Asteroid Ryugu sheds light on early formation of celestial objectsDate: 20 March 2020 Tags: Space
Asteroids are generally assumed to be as a hard rock material, with rough surface texture. But Japan’s space mission Hayabusa2 has revealed that the carbon-rich asteroid Ryugu’s surface is porous and light, thus throwing in new details into the theories on the formation of celestial bodies.
Cosmic dust, meteorites, and asteroids floating around the solar system form important evidence in understanding the early history of the solar system.
The Hayabusa 2 was designated to map the asteroid in orbit and then land to collect samples from its surface.
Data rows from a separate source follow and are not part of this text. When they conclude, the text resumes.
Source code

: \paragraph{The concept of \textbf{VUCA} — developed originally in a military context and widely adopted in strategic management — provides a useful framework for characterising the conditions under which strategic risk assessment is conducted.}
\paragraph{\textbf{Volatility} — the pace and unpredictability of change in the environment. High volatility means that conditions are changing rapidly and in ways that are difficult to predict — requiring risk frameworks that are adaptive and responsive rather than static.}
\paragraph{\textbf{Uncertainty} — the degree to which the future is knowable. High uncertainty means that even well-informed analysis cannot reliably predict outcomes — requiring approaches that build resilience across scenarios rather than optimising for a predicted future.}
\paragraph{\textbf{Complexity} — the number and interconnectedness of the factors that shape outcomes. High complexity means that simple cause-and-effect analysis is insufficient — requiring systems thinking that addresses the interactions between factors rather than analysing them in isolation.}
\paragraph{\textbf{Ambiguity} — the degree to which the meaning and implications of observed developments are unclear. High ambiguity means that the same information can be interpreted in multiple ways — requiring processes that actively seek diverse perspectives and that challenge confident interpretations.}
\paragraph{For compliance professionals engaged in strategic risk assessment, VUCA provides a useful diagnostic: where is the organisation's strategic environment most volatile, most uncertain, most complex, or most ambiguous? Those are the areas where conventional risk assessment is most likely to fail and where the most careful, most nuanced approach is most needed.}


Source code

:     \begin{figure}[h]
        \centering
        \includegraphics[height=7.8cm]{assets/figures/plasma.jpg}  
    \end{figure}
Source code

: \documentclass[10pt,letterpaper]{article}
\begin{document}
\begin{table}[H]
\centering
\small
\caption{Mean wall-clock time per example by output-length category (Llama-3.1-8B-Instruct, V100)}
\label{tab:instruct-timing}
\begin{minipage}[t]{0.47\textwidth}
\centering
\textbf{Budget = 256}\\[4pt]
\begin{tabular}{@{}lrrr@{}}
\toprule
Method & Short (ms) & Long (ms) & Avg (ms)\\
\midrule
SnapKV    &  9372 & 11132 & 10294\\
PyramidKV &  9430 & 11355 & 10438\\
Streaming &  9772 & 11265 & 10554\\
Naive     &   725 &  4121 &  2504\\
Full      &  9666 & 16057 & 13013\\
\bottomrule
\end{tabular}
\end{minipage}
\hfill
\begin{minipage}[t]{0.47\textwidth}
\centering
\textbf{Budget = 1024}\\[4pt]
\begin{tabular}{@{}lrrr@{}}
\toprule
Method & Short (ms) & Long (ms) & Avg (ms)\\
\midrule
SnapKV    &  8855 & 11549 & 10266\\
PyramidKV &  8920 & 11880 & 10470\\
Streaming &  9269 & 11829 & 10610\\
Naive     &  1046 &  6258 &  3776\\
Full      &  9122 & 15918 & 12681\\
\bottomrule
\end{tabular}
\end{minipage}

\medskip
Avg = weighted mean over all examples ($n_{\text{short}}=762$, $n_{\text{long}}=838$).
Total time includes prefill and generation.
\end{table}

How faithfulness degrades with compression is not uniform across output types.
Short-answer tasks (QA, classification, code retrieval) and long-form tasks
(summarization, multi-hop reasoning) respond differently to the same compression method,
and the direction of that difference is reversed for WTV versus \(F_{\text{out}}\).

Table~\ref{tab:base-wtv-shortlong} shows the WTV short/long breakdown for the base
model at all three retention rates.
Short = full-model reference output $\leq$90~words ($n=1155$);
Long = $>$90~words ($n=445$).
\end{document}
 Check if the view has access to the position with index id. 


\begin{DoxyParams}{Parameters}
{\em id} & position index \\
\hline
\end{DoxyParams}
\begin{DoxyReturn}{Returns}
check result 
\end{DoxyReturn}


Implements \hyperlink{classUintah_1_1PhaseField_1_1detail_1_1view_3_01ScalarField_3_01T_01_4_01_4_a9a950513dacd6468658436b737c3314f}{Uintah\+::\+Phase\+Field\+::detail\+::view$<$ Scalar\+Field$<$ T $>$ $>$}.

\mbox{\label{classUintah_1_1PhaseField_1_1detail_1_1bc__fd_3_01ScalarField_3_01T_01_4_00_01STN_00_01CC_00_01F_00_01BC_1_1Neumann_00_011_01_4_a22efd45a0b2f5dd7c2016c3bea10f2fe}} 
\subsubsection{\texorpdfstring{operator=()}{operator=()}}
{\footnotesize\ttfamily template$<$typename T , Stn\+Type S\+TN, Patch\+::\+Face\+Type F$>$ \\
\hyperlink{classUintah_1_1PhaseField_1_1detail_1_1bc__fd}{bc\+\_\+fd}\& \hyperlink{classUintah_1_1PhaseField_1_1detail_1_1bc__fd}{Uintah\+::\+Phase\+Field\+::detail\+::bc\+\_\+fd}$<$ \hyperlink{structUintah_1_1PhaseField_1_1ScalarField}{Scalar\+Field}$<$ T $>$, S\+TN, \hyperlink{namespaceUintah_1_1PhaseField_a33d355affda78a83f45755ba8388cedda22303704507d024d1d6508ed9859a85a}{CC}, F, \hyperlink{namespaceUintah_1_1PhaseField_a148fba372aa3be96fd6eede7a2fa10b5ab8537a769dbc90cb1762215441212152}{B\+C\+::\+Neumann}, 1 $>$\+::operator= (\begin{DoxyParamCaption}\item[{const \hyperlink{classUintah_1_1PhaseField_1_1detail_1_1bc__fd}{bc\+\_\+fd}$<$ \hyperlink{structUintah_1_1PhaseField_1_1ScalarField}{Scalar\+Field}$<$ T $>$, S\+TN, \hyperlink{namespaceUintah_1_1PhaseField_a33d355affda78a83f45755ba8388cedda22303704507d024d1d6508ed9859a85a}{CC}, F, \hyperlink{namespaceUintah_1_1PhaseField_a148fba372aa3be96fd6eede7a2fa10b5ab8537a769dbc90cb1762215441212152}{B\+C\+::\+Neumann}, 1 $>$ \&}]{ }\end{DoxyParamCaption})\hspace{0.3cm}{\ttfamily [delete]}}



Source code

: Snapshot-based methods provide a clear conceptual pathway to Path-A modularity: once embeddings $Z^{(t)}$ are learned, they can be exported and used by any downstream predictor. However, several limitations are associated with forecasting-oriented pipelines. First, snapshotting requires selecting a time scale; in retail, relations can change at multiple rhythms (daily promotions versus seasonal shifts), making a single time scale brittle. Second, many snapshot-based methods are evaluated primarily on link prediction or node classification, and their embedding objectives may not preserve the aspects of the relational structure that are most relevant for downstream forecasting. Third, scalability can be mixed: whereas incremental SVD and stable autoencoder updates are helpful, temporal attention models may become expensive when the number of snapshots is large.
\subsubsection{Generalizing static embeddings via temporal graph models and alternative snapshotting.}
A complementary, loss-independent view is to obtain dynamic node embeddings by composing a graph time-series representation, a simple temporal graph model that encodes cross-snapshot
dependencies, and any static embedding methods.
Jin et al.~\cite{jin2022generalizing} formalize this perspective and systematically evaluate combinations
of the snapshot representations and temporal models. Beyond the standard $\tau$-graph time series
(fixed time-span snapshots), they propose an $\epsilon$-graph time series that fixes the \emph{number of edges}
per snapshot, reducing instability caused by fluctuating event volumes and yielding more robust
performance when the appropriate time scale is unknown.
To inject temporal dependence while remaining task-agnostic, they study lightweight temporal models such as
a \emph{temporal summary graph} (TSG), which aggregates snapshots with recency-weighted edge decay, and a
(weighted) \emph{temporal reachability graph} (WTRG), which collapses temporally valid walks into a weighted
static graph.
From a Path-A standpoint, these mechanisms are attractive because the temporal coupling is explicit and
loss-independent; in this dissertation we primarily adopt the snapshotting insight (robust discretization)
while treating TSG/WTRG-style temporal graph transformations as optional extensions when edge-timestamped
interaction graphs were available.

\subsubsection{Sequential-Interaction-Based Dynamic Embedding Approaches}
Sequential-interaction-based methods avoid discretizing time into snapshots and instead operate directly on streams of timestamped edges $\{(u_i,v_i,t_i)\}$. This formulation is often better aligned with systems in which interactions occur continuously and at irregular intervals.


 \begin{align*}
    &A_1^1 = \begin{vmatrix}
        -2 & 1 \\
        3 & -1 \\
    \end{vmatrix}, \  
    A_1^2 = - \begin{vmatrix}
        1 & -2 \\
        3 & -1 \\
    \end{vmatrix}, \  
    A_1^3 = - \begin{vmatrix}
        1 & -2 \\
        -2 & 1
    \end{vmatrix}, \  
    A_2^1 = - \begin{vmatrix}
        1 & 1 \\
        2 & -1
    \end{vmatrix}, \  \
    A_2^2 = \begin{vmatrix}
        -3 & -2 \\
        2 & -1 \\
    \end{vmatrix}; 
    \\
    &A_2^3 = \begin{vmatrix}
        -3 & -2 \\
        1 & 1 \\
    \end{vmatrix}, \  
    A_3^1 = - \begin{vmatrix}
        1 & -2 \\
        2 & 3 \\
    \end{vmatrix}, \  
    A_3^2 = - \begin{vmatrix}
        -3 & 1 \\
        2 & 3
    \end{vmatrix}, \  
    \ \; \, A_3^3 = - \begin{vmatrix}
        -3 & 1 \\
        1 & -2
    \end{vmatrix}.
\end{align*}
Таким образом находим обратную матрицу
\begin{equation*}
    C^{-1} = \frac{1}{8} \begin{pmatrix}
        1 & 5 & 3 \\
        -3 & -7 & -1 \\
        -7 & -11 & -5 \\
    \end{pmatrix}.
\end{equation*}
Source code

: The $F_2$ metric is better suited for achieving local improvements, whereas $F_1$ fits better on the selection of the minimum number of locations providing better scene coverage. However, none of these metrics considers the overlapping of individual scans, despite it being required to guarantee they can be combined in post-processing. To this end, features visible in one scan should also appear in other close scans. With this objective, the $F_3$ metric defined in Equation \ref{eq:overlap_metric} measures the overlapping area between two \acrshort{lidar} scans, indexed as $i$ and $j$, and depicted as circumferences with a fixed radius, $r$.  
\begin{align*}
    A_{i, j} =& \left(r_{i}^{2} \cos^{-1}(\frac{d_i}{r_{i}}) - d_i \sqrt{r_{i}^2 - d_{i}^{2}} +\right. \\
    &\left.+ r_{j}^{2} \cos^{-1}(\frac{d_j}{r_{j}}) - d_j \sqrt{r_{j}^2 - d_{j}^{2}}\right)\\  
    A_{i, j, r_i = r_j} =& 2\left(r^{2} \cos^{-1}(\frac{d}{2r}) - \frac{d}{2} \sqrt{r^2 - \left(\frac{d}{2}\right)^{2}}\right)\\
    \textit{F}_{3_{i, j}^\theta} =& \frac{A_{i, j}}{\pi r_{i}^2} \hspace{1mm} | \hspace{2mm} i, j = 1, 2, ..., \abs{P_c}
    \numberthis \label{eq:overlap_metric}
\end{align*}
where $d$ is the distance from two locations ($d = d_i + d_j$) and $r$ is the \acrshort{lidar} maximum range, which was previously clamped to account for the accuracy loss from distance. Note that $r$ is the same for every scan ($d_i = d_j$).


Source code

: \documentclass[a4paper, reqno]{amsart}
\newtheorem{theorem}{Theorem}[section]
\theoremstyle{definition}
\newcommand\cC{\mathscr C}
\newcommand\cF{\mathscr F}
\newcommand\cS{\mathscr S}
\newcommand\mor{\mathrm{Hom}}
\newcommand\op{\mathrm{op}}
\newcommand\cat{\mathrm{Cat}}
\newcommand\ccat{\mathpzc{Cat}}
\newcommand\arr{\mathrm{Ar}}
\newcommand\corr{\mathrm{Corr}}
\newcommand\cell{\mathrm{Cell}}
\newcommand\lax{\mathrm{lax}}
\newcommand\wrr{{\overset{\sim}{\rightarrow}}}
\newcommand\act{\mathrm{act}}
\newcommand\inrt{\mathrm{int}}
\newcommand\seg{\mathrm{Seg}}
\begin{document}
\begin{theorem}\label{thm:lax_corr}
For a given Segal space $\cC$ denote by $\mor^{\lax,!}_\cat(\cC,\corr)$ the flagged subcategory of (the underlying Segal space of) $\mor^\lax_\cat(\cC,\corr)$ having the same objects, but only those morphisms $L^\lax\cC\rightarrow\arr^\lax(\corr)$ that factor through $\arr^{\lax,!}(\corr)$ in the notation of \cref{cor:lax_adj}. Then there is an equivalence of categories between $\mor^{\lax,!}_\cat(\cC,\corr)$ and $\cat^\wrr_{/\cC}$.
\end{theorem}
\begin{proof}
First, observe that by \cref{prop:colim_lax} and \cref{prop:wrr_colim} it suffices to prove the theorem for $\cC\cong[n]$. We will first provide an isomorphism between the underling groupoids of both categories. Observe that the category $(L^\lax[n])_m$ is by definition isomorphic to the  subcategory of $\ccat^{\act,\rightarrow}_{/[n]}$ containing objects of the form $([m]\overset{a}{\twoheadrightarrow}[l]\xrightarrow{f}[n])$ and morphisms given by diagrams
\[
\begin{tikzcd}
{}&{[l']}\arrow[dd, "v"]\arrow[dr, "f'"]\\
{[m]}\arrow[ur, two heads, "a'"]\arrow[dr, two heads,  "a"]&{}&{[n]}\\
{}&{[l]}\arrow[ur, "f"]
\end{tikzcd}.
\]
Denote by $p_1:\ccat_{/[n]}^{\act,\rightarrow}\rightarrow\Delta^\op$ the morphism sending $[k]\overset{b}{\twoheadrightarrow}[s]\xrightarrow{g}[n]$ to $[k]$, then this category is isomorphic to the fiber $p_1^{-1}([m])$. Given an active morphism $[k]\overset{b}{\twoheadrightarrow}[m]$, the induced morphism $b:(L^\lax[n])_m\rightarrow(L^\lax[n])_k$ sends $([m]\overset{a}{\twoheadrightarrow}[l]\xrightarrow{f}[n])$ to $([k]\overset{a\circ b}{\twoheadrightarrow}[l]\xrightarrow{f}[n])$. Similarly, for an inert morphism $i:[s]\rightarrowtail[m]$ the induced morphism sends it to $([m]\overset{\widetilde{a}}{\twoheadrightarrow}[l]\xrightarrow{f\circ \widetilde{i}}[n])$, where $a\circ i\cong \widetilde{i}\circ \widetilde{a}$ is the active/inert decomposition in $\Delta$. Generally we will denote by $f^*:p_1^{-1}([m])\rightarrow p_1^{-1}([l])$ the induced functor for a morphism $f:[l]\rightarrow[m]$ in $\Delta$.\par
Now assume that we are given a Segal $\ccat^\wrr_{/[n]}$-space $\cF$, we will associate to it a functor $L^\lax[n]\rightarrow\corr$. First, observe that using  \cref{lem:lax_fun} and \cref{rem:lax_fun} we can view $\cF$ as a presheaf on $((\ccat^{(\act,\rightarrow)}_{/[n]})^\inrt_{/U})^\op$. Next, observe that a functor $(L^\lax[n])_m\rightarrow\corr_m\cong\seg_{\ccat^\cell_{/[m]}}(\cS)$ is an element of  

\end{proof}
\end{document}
The spacecraft is scheduled to re-enter Earth by the end of 2020 and will land in Australia. According to the researchers, the details from the asteroid samples could significantly alter the current timeline of planet formation in the solar system.
Porous, fragile asteroids like Ryugu could be the missing link in understanding how the cosmic dust evolves into massive celestial bodies. According to astronomers, the asteroid surface is about 50 per cent porous and was formed by the cosmic debris and dust by the collision of large space junk.
To understand the porosity, astronomers studied the surface temperature of the asteroid. The series of observations were made using a Thermal Infrared Imager (TIR) onboard Hayabusa2.
The main task of the spacecraft was to observe how the asteroid’s surface retains and releases heat. Just like the sand on the beach, porous rocks tend to change temperature more quickly than the hard ones, which can hold heat for longer durations.
Carbonaceous asteroids like Ryugu are believed to be the time-capsule of the infancy of the solar system when the celestial objects were continuously colliding and forming planets and asteroids.
- The Ryugu asteroid was first discovered in May 1999. Japan’s space agency, Japan Aerospace Exploration Agency (JAXA) launched its mission Hayabusa2 in December 2014 to study the asteroid. Ryugu was examined by the spacecraft between June 2018 to November 2019.